Dans le refus de voir le syndicat tomber sous le contrôle d'un travailleur considéré comme un traître, rallié à la cause des militaires, il y avait aussi la volonté d'entretenir une certaine tradition de direction syndicale ; c'était en quelque sorte un hommage aux leaders syndicaux du passé. Ces leaders avaient été éloignés des syndicats et de la vie de l'entreprise, mais restaient présents dans l'esprit des travailleurs comme modèles à suivre pour la conduite des affaires syndicales à PETROBRAS.

Dans cette optique, on avait gardé du leader syndical l'image de quelqu'un capable de décider et d'affronter, seul, les responsables de l'entreprise pour lutter contre les injustices auxquelles les travailleurs étaient soumis. Cela correspond à la représentation de lui-même que ce leader syndical, arrivé au syndicat du raffinage en 1965, essaie de nous faire passer ; ainsi, il explique sa participation à cette liste, non pour une question politique ou idéologique, mais du fait de sa personnalité, revendicative :

‘<<J'étais le genre de mec pour qui aller voter au syndicat était d'abord une occasion d'aller boire un coup. Je n'avais aucune conscience politique ou syndicale, aucune ! ça a été plus pour une question de personnalité, de formation même : de ne pas être toujours d'accord, d'affronter...>>’

Indépendamment du fait qu'il est difficile de déterminer jusqu'à quel point ce témoignage ne relève pas de la volonté de l'interviewé de nous donner une vision positive de lui-même, on peut néanmoins considérer que cette façon de concevoir les leaders syndicaux avait une certaine répercussion parmi les travailleurs de l'époque. Ce même syndicaliste fera référence, à plusieurs reprises, durant l'entretien, au fait qu'il avait fait beaucoup de sport dans sa jeunesse, ce qu'il considérait comme un élément important dans sa propension à se mettre en évidence et à ne pas avoir peur des risques. Pour lui, un leader syndical devait être plus belliqueux et plus courageux que les autres travailleurs, avoir du "leadership", être capable de commander, de décider ...

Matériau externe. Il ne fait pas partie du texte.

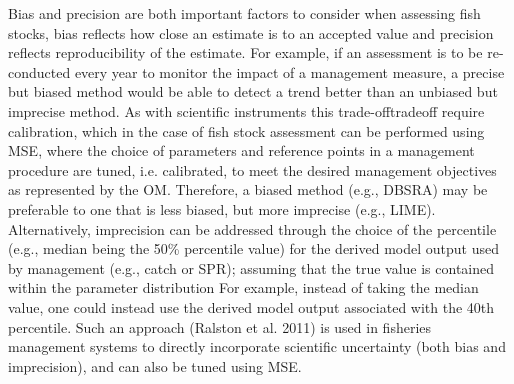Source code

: Bias and precision are both important factors to consider when assessing fish stocks, bias reflects how close an estimate is to an accepted value and precision reflects reproducibility of the estimate. For example, if an assessment is to be re-conducted every year to monitor the impact of a management measure, a precise but biased method would be able to detect a trend better than an unbiased but imprecise method. As with scientific instruments this trade-offtradeoff require calibration, which in the case of fish stock assessment can be performed using MSE, where the choice of parameters and reference points in a management procedure are tuned, i.e. calibrated, to meet the desired management objectives as represented by the OM. Therefore, a biased method (e.g., DBSRA) may be preferable to one that is less biased, but more imprecise (e.g., LIME). Alternatively, imprecision can be addressed through the choice of the percentile (e.g., median being the 50\% percentile value) for the derived model output used by management (e.g., catch or SPR); assuming that the true value is contained within the parameter distribution For example, instead of taking the median value, one could instead use the derived model output associated with the 40th percentile. Such an approach (Ralston et al. 2011) is used in fisheries management systems to directly incorporate scientific uncertainty (both bias and imprecision), and can also be tuned using MSE. 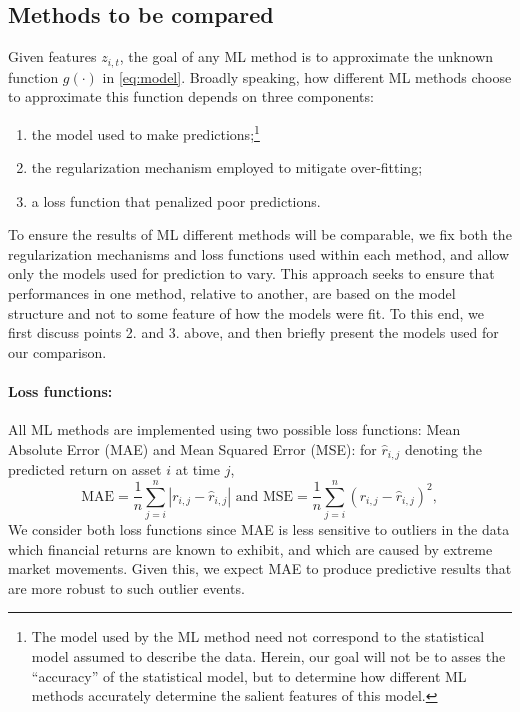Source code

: \documentclass{article}
\begin{document}
\subsection{Methods to be compared}Given features $z_{i,t}$, the goal of any ML method is to approximate the unknown function $g(\cdot)$ in \ref{eq:model}.  Broadly speaking, how different ML methods choose to approximate this function depends on three components:
\begin{enumerate}
	\item the model used to make predictions;\footnote{The model used by the ML method need not correspond to the statistical model assumed to describe the data. Herein, our goal will not be to asses the ``accuracy'' of the statistical model, but to determine how different ML methods accurately determine the salient features of this model. }
	\item the regularization mechanism employed to mitigate over-fitting; 
	\item a loss function that penalized poor predictions. 
\end{enumerate}


To ensure the results of ML different methods will be comparable, we fix both the regularization mechanisms and loss functions used within each method, and allow only the models used for prediction to vary. This approach seeks to ensure that performances in one method, relative to another, are based on the model structure and not to some feature of how the models were fit. To this end, we first discuss points 2. and 3. above, and then briefly present the models used for our comparison. 
\paragraph{Loss functions:}All ML methods are implemented using two possible loss functions: Mean Absolute Error (MAE) and Mean Squared Error (MSE): for $\widehat{r}_{i,j}$ denoting the predicted return on asset $i$ at time $j$,
\begin{equation*}
\text{MAE} = \frac{1}{n} \sum_{j = i}^{n} |r_{i,j} - \widehat{r}_{i,j}|\text{ and }
\text{MSE} = \frac{1}{n} \sum_{j = i}^{n} \left( r_{i,j} - \widehat{r}_{i,j}\right) ^2,
\end{equation*}We consider both loss functions since MAE is less sensitive to outliers in the data which financial returns are known to exhibit, and which are caused by extreme market movements. Given this, we expect MAE to  produce predictive results that are more robust to such outlier events. 
\end{document}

‘<<Je dis souvent que ceux qui n'ont jamais pratiqué de sports ou participé au mouvement étudiant, ont beaucoup de difficultés à commander qui que ce soit ; car, cela commence là-bas, et c'est cela qui s'est passé pour moi.>>.’

On voit, nous ne sommes pas loin ici des pratiques personnalistes et de la conception du pouvoir que les leaders syndicaux populistes développaient à leur époque. L'important ici, est que ce modèle d'action va pousser certains syndicalistes de PETROBRAS, après le coup d'État de 1964, à s'opposer aux responsables de l'entreprise. Opposition visible principalement vis-à-vis des transformations en matière de gestion du travail, qui commençaient à se mettre en place.